Самым плачевным для Д’Артуа было то, что не были известны суммы его долгов (возможно, от 10 до 20 миллионов французских ливров). Во время своего пребывания в германском Кобленце он подписывал счета и векселя за различные поставки для своей армии, не ведя никаких расходных книг, а потому не знал сумму образовавшегося долга. Лорд Гренвиль представил все имевшиеся у него сведения С.Р. Воронцову и заведовавшему в Англии делами французского королевского дома герцогу Д’Артуа, который был известен как человек честный и рассудительный. Чтобы объяснить графу Д’Артуа сложившуюся ситуацию и посоветовать ему вернуться в Германию, Воронцов вместе с герцогом отправились в Гуль, где граф находился на русском фрегате. Выслушав их, Д’Артуа сообщил, что предвидел все эти затруднения, но показал Воронцову запись беседы с князем П.А. Зубовым, в которой тот пообещал графу, что все его проблемы будут разрешены и русский посланник сумеет «склонить министерство угождать вам во всем» [10]. Воронцов был возмущен поведением Зубова, который, по его словам, решил, что сможет управлять всей Европой и делать в ней все, что захочет. Но Англия – не Россия. Д’Артуа был вынужден отправиться в Германию, после чего Воронцова обвинили в отсутствии желания помочь графу. Все случившееся стало известно Зубову, который затаил обиду на Семена Романовича. Вскоре временщик в одном из своих писем от имени императрицы приказал Воронцову завербовать для службы в России английских мастеров, что было запрещено актами английского парламента [11]. Воронцов ответил ему, послав зашифрованное послание. В нем говорилось, что подобная просьба компрометирует не только его как дипломата, но и русский двор, что он не может взяться за это поручение. Такой ответ крайне задел самолюбие князя, который не привык, чтобы кто-то не исполнял его приказы [12]. После этого у русского посланника начались проблемы на службе.

Противостоять фавориту Екатерины II непросто и небезопасно. Проекты П.А. Зубова поражали современников своим размахом. Это и завоевание Константинополя флотом под командованием императрицы, и включение в состав Российской империи Берлина и Вены, и создание новых европейских государств Ав-стразии и Нейстрии. В то же время им восхищались Державин, Румянцев, Мелиссино. Фаворитизм оказался явлением весьма значительным в российской истории, и однозначной его оценки, скорее всего, быть не может [13].
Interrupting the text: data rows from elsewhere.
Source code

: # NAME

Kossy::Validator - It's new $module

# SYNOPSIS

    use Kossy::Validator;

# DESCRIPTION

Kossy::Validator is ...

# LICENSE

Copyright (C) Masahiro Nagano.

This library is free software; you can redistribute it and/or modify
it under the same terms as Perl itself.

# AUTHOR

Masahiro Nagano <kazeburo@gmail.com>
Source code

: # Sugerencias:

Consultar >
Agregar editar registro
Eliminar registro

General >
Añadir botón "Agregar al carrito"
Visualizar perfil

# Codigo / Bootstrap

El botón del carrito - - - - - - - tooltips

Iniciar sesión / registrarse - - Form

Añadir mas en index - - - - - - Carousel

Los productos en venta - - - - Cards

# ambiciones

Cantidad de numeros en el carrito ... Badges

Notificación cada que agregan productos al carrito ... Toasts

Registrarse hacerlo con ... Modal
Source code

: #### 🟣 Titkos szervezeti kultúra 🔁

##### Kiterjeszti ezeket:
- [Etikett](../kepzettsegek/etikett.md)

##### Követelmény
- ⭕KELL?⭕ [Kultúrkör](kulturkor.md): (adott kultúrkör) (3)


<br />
Что касается семейства Зубовых, то к нему принадлежала женщина, история жизни которой будет вдохновлять не одно поколение авторов авантюрных романов. Это Ольга Александровна Жеребцова (1766–1849), родная сестра князя П.А. Зубова, которая славилась не только красотой, но и умом. Даже французский просветитель Вольтер не гнушался общением с очаровательной россиянкой. O.A. Жеребцова сумела завоевать сердце Дж. Уитворта, английского посла при дворе Павла I, который происходил из семьи известных дипломатов (при Петре I английским посланником был Чарльз Уитворт). Он был назначен послом в Петербург, куда и прибыл в 1788 году тридцати восьми лет от роду. Уитворт – лихой наездник, великолепный танцор, бесстрашный охотник, истинный джентльмен. Дамы буквально сходили по нему с ума, и Ольга Александровна не стала исключением. Она прекрасно знала, что нравилась великому князю Павлу Петровичу, но, не отличаясь сентиментальностью, видимо, предпочитала жить настоящим, а не прошлым.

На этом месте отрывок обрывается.